## [PROBLEM DETAILS]
Search the listing for the string "Windows". Copy every line that has it.
#### DATA SHOWN
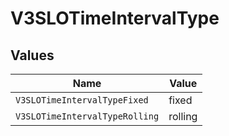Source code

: # V3SLOTimeIntervalType


## Values

| Name                           | Value                          |
| ------------------------------ | ------------------------------ |
| `V3SLOTimeIntervalTypeFixed`   | fixed                          |
| `V3SLOTimeIntervalTypeRolling` | rolling                        |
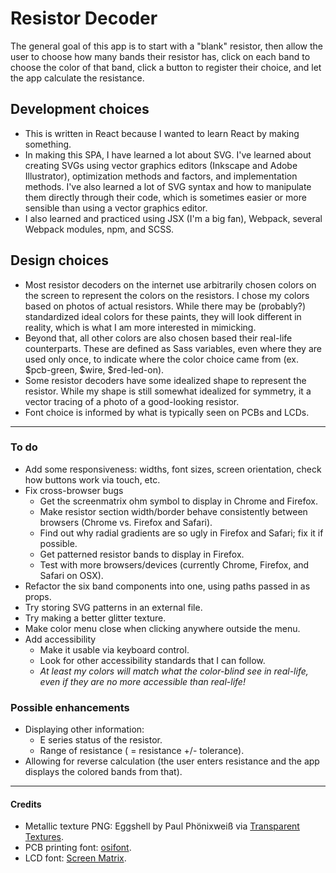 # Resistor Decoder

The general goal of this app is to start with a "blank" resistor, then allow the user to choose how many bands their resistor has, click on each band to choose the color of that band, click a button to register their choice, and let the app calculate the resistance.


## Development choices
* This is written in React because I wanted to learn React by making something.
* In making this SPA, I have learned a lot about SVG. I've learned about creating SVGs using vector graphics editors (Inkscape and Adobe Illustrator), optimization methods and factors, and implementation methods. I've also learned a lot of SVG syntax and how to manipulate them directly through their code, which is sometimes easier or more sensible than using a vector graphics editor.
* I also learned and practiced using JSX (I'm a big fan), Webpack, several Webpack modules, npm, and SCSS.


## Design choices
* Most resistor decoders on the internet use arbitrarily chosen colors on the screen to represent the colors on the resistors. I chose my colors based on photos of actual resistors. While there may be (probably?) standardized ideal colors for these paints, they will look different in reality, which is what I am more interested in mimicking.
* Beyond that, all other colors are also chosen based their real-life counterparts. These are defined as Sass variables, even where they are used only once, to indicate where the color choice came from (ex. $pcb-green, $wire, $red-led-on).
* Some resistor decoders have some idealized shape to represent the resistor. While my shape is still somewhat idealized for symmetry, it a vector tracing of a photo of a good-looking resistor.
* Font choice is informed by what is typically seen on PCBs and LCDs.

---

### To do
* Add some responsiveness: widths, font sizes, screen orientation, check how buttons work via touch, etc.
* Fix cross-browser bugs
    * Get the screenmatrix ohm symbol to display in Chrome and Firefox.
    * Make resistor section width/border behave consistently between browsers (Chrome vs. Firefox and Safari).
    * Find out why radial gradients are so ugly in Firefox and Safari; fix it if possible.
    * Get patterned resistor bands to display in Firefox.
    * Test with more browsers/devices (currently Chrome, Firefox, and Safari on OSX).
* Refactor the six band components into one, using paths passed in as props.
* Try storing SVG patterns in an external file.
* Try making a better glitter texture.
* Make color menu close when clicking anywhere outside the menu.
* Add accessibility
    * Make it usable via keyboard control.
    * Look for other accessibility standards that I can follow.
    * _At least my colors will match what the color-blind see in real-life, even if they are no more accessible than real-life!_


### Possible enhancements
* Displaying other information:
    * E series status of the resistor.
    * Range of resistance ( = resistance +/- tolerance).
* Allowing for reverse calculation (the user enters resistance and the app displays the colored bands from that).

---

#### Credits
* Metallic texture PNG: Eggshell by Paul Phönixweiß via [Transparent Textures](https://www.transparenttextures.com/).
* PCB printing font: [osifont](https://github.com/hikikomori82/osifont).
* LCD font: [Screen Matrix](http://www.dafont.com/screenmatrix.font).
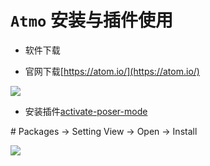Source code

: # `Atmo` 安装与插件使用

* 软件下载

* 官网下载[https://atom.io/](https://atom.io/)<br/>

[![](https://github.com/htengweb/react-knowledge/blob/master/images/atmo.png)](https://atom.io/ "去下载")

* 安装插件[activate-poser-mode](https://atom.io/packages/activate-power-mode)

\#   Packages -> Setting View -> Open -> Install  <br/>

![](https://github.com/htengweb/react-knowledge/blob/master/images/activateSetting.png)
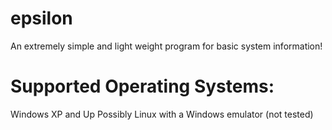 # epsilon
An extremely simple and light weight program for basic system information!

# Supported Operating Systems:
Windows XP and Up
Possibly Linux with a Windows emulator (not tested)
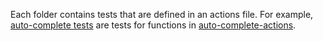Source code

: Each folder contains tests that are defined in an actions file. For
example, [auto-complete tests][] are tests for functions in
[auto-complete-actions][].

[auto-complete tests]: ./auto-complete/
[auto-complete-actions]: ../../src/actions/omnisharp-auto-complete-actions.el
########
## [WORKED SOLUTION]
Windows XP and Up
Possibly Linux with a Windows emulator (not tested)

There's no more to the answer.